One of the biggest issues that environmentalists are fighting right now is the large presence of palm oil in everything from skincare to hair products. Ingrid Cox reports.
As the global population grows, demand for palm oil increases. The way palm oil plantations are currently established is damaging to the environment.
Most Palm Oil is produced in areas that are most vulnerable to deforestation, Indonesia and Malaysia, alone, makeup around 80% of the global palm oil supply. Palm Oil also accounts for about half of packaged products in supermarkets and is in most household products; it’s in everything from ice cream to instant noodles. Most consumers are unaware of their palm oil consumption, and they often struggle to identify it because palm oil is rarely clearly labeled.
The reason this vast production of Palm Oil is posing a global problem is that the oil grows in tropical rainforests. These rainforests, as a result, are experiencing an increase in deforestation and an equivalent of 300 football fields are being destroyed every hour. Tropical deforestation is currently responsible for about 18% of greenhouse gas emissions and these mass clearings also result in the loss of habitat for many critically endangered species.
Between 2001 and 2010, palm oil production in Indonesia generated up to 268 million tons of carbon emissions. To reduce its environmental impacts and impact on wildlife, palm oil needs to be produced in a more sustainable way and currently, just 19% of worldwide palm oil production is sustainable.
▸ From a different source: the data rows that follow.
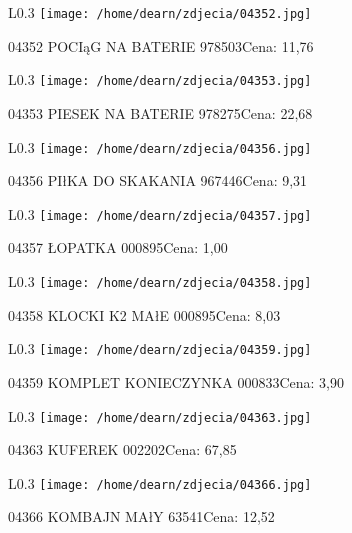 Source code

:\begin{wrapfigure}{L}{0.3\textwidth}
\texttt{[image: /home/dearn/zdjecia/04352.jpg]}
\end{wrapfigure}
04352 POCIąG NA BATERIE                               978503Cena: 11,76\newline
\begin{wrapfigure}{L}{0.3\textwidth}
\texttt{[image: /home/dearn/zdjecia/04353.jpg]}
\end{wrapfigure}
04353 PIESEK NA BATERIE                               978275Cena: 22,68\newline
\begin{wrapfigure}{L}{0.3\textwidth}
\texttt{[image: /home/dearn/zdjecia/04356.jpg]}
\end{wrapfigure}
04356 PIłKA DO SKAKANIA                              967446Cena: 9,31\newline
\begin{wrapfigure}{L}{0.3\textwidth}
\texttt{[image: /home/dearn/zdjecia/04357.jpg]}
\end{wrapfigure}
04357 ŁOPATKA                                         000895Cena: 1,00\newline
\begin{wrapfigure}{L}{0.3\textwidth}
\texttt{[image: /home/dearn/zdjecia/04358.jpg]}
\end{wrapfigure}
04358 KLOCKI K2 MAłE                                  000895Cena: 8,03\newline
\begin{wrapfigure}{L}{0.3\textwidth}
\texttt{[image: /home/dearn/zdjecia/04359.jpg]}
\end{wrapfigure}
04359 KOMPLET KONIECZYNKA                           000833Cena: 3,90\newline
\begin{wrapfigure}{L}{0.3\textwidth}
\texttt{[image: /home/dearn/zdjecia/04363.jpg]}
\end{wrapfigure}
04363 KUFEREK                                         002202Cena: 67,85\newline
\begin{wrapfigure}{L}{0.3\textwidth}
\texttt{[image: /home/dearn/zdjecia/04366.jpg]}
\end{wrapfigure}
04366 KOMBAJN MAłY                                    63541Cena: 12,52\newline
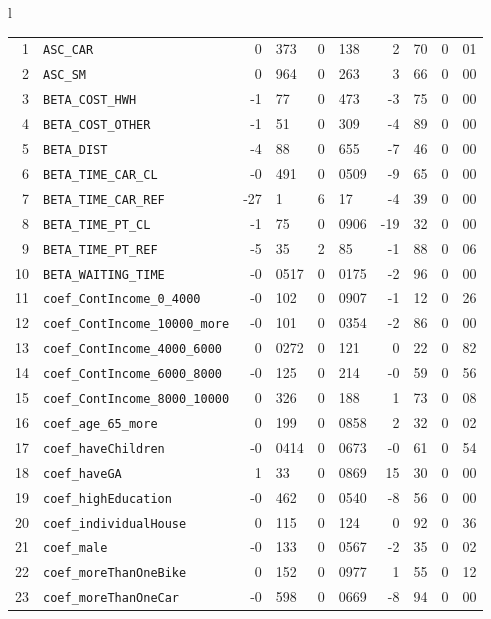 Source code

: \documentclass[12pt,a4paper]{article}
\begin{document}
\begin{table}[htb]
\begin{tabular}{l}
\begin{tabular}{rlr@{.}lr@{.}lr@{.}lr@{.}l}
1 & \lstinline$ASC_CAR$ & 0&373 & 0&138 & 2&70 & 0&01\\
2 & \lstinline$ASC_SM$ & 0&964 & 0&263 & 3&66 & 0&00\\
3 & \lstinline$BETA_COST_HWH$ & -1&77 & 0&473 & -3&75 & 0&00\\
4 & \lstinline$BETA_COST_OTHER$ & -1&51 & 0&309 & -4&89 & 0&00\\
5 & \lstinline$BETA_DIST$ & -4&88 & 0&655 & -7&46 & 0&00\\
6 & \lstinline$BETA_TIME_CAR_CL$ & -0&491 & 0&0509 & -9&65 & 0&00\\
7 & \lstinline$BETA_TIME_CAR_REF$ & -27&1 & 6&17 & -4&39 & 0&00\\
8 & \lstinline$BETA_TIME_PT_CL$ & -1&75 & 0&0906 & -19&32 & 0&00\\
9 & \lstinline$BETA_TIME_PT_REF$ & -5&35 & 2&85 & -1&88 & 0&06\\
10 & \lstinline$BETA_WAITING_TIME$ & -0&0517 & 0&0175 & -2&96 & 0&00\\
11 & \lstinline$coef_ContIncome_0_4000$ & -0&102 & 0&0907 & -1&12 & 0&26\\
12 & \lstinline$coef_ContIncome_10000_more$ & -0&101 & 0&0354 & -2&86 & 0&00\\
13 & \lstinline$coef_ContIncome_4000_6000$ & 0&0272 & 0&121 & 0&22 & 0&82\\
14 & \lstinline$coef_ContIncome_6000_8000$ & -0&125 & 0&214 & -0&59 & 0&56\\
15 & \lstinline$coef_ContIncome_8000_10000$ & 0&326 & 0&188 & 1&73 & 0&08\\
16 & \lstinline$coef_age_65_more$ & 0&199 & 0&0858 & 2&32 & 0&02\\
17 & \lstinline$coef_haveChildren$ & -0&0414 & 0&0673 & -0&61 & 0&54\\
18 & \lstinline$coef_haveGA$ & 1&33 & 0&0869 & 15&30 & 0&00\\
19 & \lstinline$coef_highEducation$ & -0&462 & 0&0540 & -8&56 & 0&00\\
20 & \lstinline$coef_individualHouse$ & 0&115 & 0&124 & 0&92 & 0&36\\
21 & \lstinline$coef_male$ & -0&133 & 0&0567 & -2&35 & 0&02\\
22 & \lstinline$coef_moreThanOneBike$ & 0&152 & 0&0977 & 1&55 & 0&12\\
23 & \lstinline$coef_moreThanOneCar$ & -0&598 & 0&0669 & -8&94 & 0&00\\
\hline
\end{tabular}
\\
\begin{tabular}{rcl}

\end{tabular}
\end{tabular}
\end{table}
\end{document}
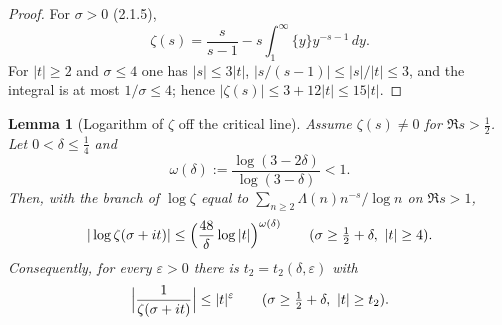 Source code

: \documentclass[11pt,reqno]{amsart}
\makeatletter
\let\CG@origcite\cite
\renewcommand*{\cite}[2][]{\def\CG@citekey{#2}%
  \ifx\relax#1\relax\CG@origcite{#2}\else\CG@origcite[#1]{#2}\fi}
\numberwithin{equation}{section}
\theoremstyle{plain}
\newtheorem{lemma}[theorem]{Lemma}
\theoremstyle{definition}
\theoremstyle{remark}
\newcommand{\eps}{\varepsilon}
\makeatother
\begin{document}
\begin{proof}
For $\sigma>0$ \cite[(2.1.5)]{Titchmarsh1986},
\begin{equation}\label{eq:zeta-integral-rep}
 \zeta(s)=\frac s{s-1}-s\int_1^\infty\{y\}y^{-s-1}\,dy .
\end{equation}
For $|t|\ge2$ and $\sigma\le4$ one has $|s|\le3|t|$, $|s/(s-1)|\le|s|/|t|\le3$, and the integral is at most $1/\sigma\le4$; hence $|\zeta(s)|\le3+12|t|\le15|t|$.
\end{proof}

\begin{lemma}[Logarithm of $\zeta$ off the critical line]\label{lem:log-zeta}
Assume $\zeta(s)\ne0$ for $\Re s>\tfrac12$.  Let $0<\delta\le\tfrac14$ and
\begin{equation}\label{eq:three-circles-exponent}
 \omega(\delta):=\frac{\log(3-2\delta)}{\log(3-\delta)}<1 .
\end{equation}
Then, with the branch of $\log\zeta$ equal to $\sum_{n\ge2}\Lambda(n)n^{-s}/\log n$ on $\Re s>1$,
\begin{equation}\label{eq:log-zeta-bound}
 |\log\zeta(\sigma+it)|\le\Bigl(\frac{48}\delta\log|t|\Bigr)^{\omega(\delta)}\qquad(\sigma\ge\tfrac12+\delta,\ |t|\ge4).
\end{equation}
Consequently, for every $\eps>0$ there is $t_2=t_2(\delta,\eps)$ with
\begin{equation}\label{eq:inv-zeta-bound}
 \Bigl|\frac1{\zeta(\sigma+it)}\Bigr|\le|t|^{\eps}\qquad(\sigma\ge\tfrac12+\delta,\ |t|\ge t_2).
\end{equation}
\end{lemma}
\end{document}
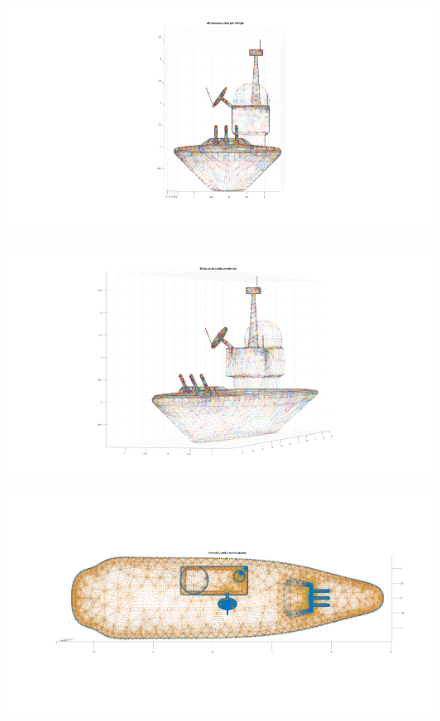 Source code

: \documentclass[11pt, oneside]{article}   	%
\begin{document}
\begin{figure}[H]
\begin{center}
\includegraphics[width=6in]{war_ship_2.pdf}
\end{center}
\caption{}
\label{war_ship_2}
\end{figure}


\begin{figure}[H]
\begin{center}
\includegraphics[width=6in]{war_ship_3.pdf}
\end{center}
\caption{}
\label{war_ship_3}
\end{figure}


\begin{figure}[H]
\begin{center}
\includegraphics[width=6in]{war_ship_4.pdf}
\end{center}
\caption{}
\label{war_ship_4}
\end{figure}
\end{document}
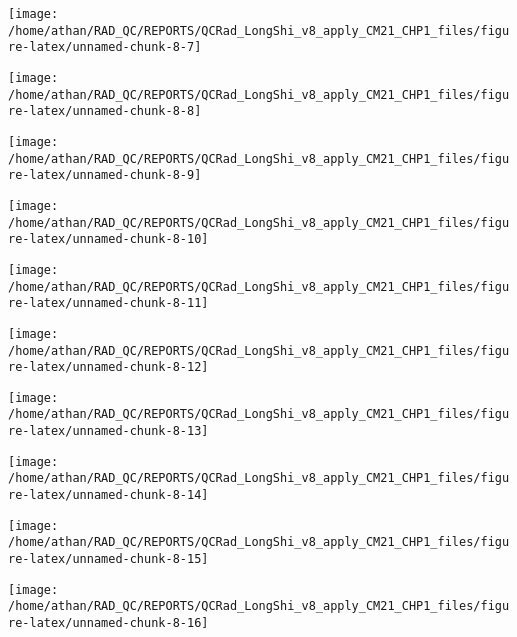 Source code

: \documentclass[
  10pt,
  a4paper,oneside]{article}
\begin{document}
\begin{center}\texttt{[image: /home/athan/RAD\_QC/REPORTS/QCRad\_LongShi\_v8\_apply\_CM21\_CHP1\_files/figure-latex/unnamed-chunk-8-7]} \end{center}

\begin{center}\texttt{[image: /home/athan/RAD\_QC/REPORTS/QCRad\_LongShi\_v8\_apply\_CM21\_CHP1\_files/figure-latex/unnamed-chunk-8-8]} \end{center}

\begin{center}\texttt{[image: /home/athan/RAD\_QC/REPORTS/QCRad\_LongShi\_v8\_apply\_CM21\_CHP1\_files/figure-latex/unnamed-chunk-8-9]} \end{center}

\begin{center}\texttt{[image: /home/athan/RAD\_QC/REPORTS/QCRad\_LongShi\_v8\_apply\_CM21\_CHP1\_files/figure-latex/unnamed-chunk-8-10]} \end{center}

\begin{center}\texttt{[image: /home/athan/RAD\_QC/REPORTS/QCRad\_LongShi\_v8\_apply\_CM21\_CHP1\_files/figure-latex/unnamed-chunk-8-11]} \end{center}

\begin{center}\texttt{[image: /home/athan/RAD\_QC/REPORTS/QCRad\_LongShi\_v8\_apply\_CM21\_CHP1\_files/figure-latex/unnamed-chunk-8-12]} \end{center}

\begin{center}\texttt{[image: /home/athan/RAD\_QC/REPORTS/QCRad\_LongShi\_v8\_apply\_CM21\_CHP1\_files/figure-latex/unnamed-chunk-8-13]} \end{center}

\begin{center}\texttt{[image: /home/athan/RAD\_QC/REPORTS/QCRad\_LongShi\_v8\_apply\_CM21\_CHP1\_files/figure-latex/unnamed-chunk-8-14]} \end{center}

\begin{center}\texttt{[image: /home/athan/RAD\_QC/REPORTS/QCRad\_LongShi\_v8\_apply\_CM21\_CHP1\_files/figure-latex/unnamed-chunk-8-15]} \end{center}

\begin{center}\texttt{[image: /home/athan/RAD\_QC/REPORTS/QCRad\_LongShi\_v8\_apply\_CM21\_CHP1\_files/figure-latex/unnamed-chunk-8-16]} \end{center}
\end{document}
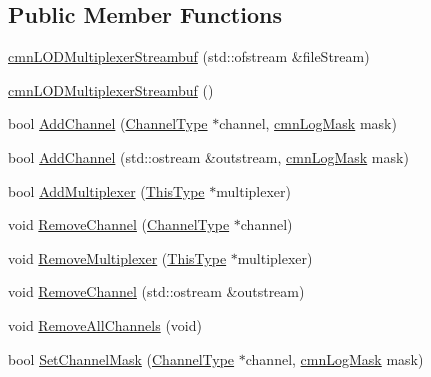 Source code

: \subsection*{Public Member Functions}
\begin{DoxyCompactItemize}
\item 
\hyperlink{classcmn_l_o_d_multiplexer_streambuf_aa1c3f01ca13437d1c457632be57e4900}{cmn\-L\-O\-D\-Multiplexer\-Streambuf} (std\-::ofstream \&file\-Stream)
\item 
\hyperlink{classcmn_l_o_d_multiplexer_streambuf_a0dc545e5ba6fda49610befbea04b211b}{cmn\-L\-O\-D\-Multiplexer\-Streambuf} ()
\item 
bool \hyperlink{classcmn_l_o_d_multiplexer_streambuf_a13062543394fee2e08419f0ecad3b5c1}{Add\-Channel} (\hyperlink{classcmn_l_o_d_multiplexer_streambuf_aa3b0347701c1aa5157a719978a1a6386}{Channel\-Type} $\ast$channel, \hyperlink{cmn_log_lo_d_8h_a44b6ef7560b0d204460b0a54f1a5d702}{cmn\-Log\-Mask} mask)
\item 
bool \hyperlink{classcmn_l_o_d_multiplexer_streambuf_a7aa3f784619695c5c32e7b475dc2b337}{Add\-Channel} (std\-::ostream \&outstream, \hyperlink{cmn_log_lo_d_8h_a44b6ef7560b0d204460b0a54f1a5d702}{cmn\-Log\-Mask} mask)
\item 
bool \hyperlink{classcmn_l_o_d_multiplexer_streambuf_a5cabf091e5c5dacea8052ea14d84686c}{Add\-Multiplexer} (\hyperlink{classcmn_l_o_d_multiplexer_streambuf_aa50efd43cb53bb6be746e3990e02452a}{This\-Type} $\ast$multiplexer)
\item 
void \hyperlink{classcmn_l_o_d_multiplexer_streambuf_ab1c5504083f7074b012335f38593f7c2}{Remove\-Channel} (\hyperlink{classcmn_l_o_d_multiplexer_streambuf_aa3b0347701c1aa5157a719978a1a6386}{Channel\-Type} $\ast$channel)
\item 
void \hyperlink{classcmn_l_o_d_multiplexer_streambuf_adc4afc63b900a50cd06fc5c330a7c04c}{Remove\-Multiplexer} (\hyperlink{classcmn_l_o_d_multiplexer_streambuf_aa50efd43cb53bb6be746e3990e02452a}{This\-Type} $\ast$multiplexer)
\item 
void \hyperlink{classcmn_l_o_d_multiplexer_streambuf_acd6d9a71c678728ce1e57ff05ddcc872}{Remove\-Channel} (std\-::ostream \&outstream)
\item 
void \hyperlink{classcmn_l_o_d_multiplexer_streambuf_a5d665f8abdc2561257af048146b80cdc}{Remove\-All\-Channels} (void)
\item 
bool \hyperlink{classcmn_l_o_d_multiplexer_streambuf_a963eadbf72872649aa91d2ab59d2c433}{Set\-Channel\-Mask} (\hyperlink{classcmn_l_o_d_multiplexer_streambuf_aa3b0347701c1aa5157a719978a1a6386}{Channel\-Type} $\ast$channel, \hyperlink{cmn_log_lo_d_8h_a44b6ef7560b0d204460b0a54f1a5d702}{cmn\-Log\-Mask} mask)

\end{DoxyCompactItemize}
The solution to the problem comes down to us, the consumer. We can start to solve the problem in various ways. For a start, a solution is to avoid buying products with palm oil or ensure you buy products that contain a sustainable alternative. The RSPO has developed environmentally friendly standards for palm oil production. However, the RSPO rules still allow forests to be destroyed in order to plant oil palm.